Barnaby Joyce on Murray Darling plan.
Cartoon: By Pickering.
After the disastrous first attempt at coming up with a plan to close down a large proportion of the nation’s agriculture, after which farmers made bonfires of the booklets offered but the Greens loved it, the government has tried again, this time seeking a balanced approach. The result is a plan nobody likes and most are seriously pissed off with, so it seems they have achieved bipartisan dissent.
Senator Barnaby Joyce is one of the few really interesting characters in Australian politics, unfortunately a bit too conservative for most libertarians, but has the ability to think beyond the shackles of the party line. Like most conservatives he gets some right and some wrong, but unlike Abbott he tends to put his brain in gear before letting out the clutch on his mouth.

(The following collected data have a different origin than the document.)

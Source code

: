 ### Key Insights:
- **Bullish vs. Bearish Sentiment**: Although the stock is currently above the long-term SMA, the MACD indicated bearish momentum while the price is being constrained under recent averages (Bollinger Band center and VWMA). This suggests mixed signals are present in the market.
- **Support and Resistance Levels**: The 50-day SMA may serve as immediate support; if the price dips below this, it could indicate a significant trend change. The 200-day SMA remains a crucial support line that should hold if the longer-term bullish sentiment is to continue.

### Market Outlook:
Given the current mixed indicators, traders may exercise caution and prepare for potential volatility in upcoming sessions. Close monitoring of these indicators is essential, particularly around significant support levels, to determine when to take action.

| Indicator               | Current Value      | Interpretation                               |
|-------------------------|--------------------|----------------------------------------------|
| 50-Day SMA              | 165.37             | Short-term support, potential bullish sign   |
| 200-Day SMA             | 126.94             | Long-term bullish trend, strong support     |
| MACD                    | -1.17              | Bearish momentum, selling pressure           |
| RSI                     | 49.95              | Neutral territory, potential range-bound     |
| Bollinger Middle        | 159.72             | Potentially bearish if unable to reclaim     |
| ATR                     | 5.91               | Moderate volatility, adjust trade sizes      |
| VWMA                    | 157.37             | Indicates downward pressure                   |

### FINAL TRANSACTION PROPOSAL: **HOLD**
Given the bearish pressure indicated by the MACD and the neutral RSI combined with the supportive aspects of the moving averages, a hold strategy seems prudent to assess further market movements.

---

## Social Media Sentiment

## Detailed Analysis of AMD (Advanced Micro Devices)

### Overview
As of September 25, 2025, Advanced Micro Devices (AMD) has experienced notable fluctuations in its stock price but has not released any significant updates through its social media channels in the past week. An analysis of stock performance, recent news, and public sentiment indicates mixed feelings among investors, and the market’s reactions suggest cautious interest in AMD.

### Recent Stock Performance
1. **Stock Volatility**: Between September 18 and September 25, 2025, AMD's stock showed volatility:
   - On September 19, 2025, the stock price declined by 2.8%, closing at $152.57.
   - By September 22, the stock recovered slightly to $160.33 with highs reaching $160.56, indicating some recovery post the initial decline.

What follows is his take on the Murray Darling plan. In it he displays his understanding of the thing that really disturbs regional people; governments believing that they can solve perceived problems with solutions designed to please the city folk.
The Hitchhiker's Guide to the Murray-Darling basin results in the answer of 2750 gigalitres, and all grief can be alleviated with a consultant. Of course! What the people of Griffith need at this time of crisis is for someone from Pitt Street in Sydney to come out and tell them how to adapt.
I must say the crowd in Griffith was really happy when they found out they were going to send out a consultant. They were really worried for a while that the Labor party was going to stuff this up again. Like the crisis budget from this crisis government. Like the $219 billion in gross debt they have left us.
Minister Crean, when you say something like that I get a sinking feeling that you really do not have a clue.
It's some perverse form of logic that you have never ever understood the realities of an area and that is why this is turning into a debacle. And when you really need to understand this issue you send out a consultant instead of doing your homework and understanding the issue.
Minister Crean said in a media release issued today that, ‘regional experts would work across the Murray, Murrumbidgee, Goulburn-Broken and Condamine-Balonne catchments to help communities adapt to a future with less water.’
Minister Crean has announced that he will be using more of your money borrowed from overseas to pay inner city experts to tell people in the regions how to run their lives.
Farmers aren't mugs Mr Crean, neither are people who live in the regions. They run their businesses and households just like any other Australian, they have to account for every dollar they earn and penny they spend. Which is more than can be said for this government. They have already spent over $10 million on consultants to deliver a plan that does not even say how they are going to use that water.
The bush doesn't need more consultants, the government needs to do its homework.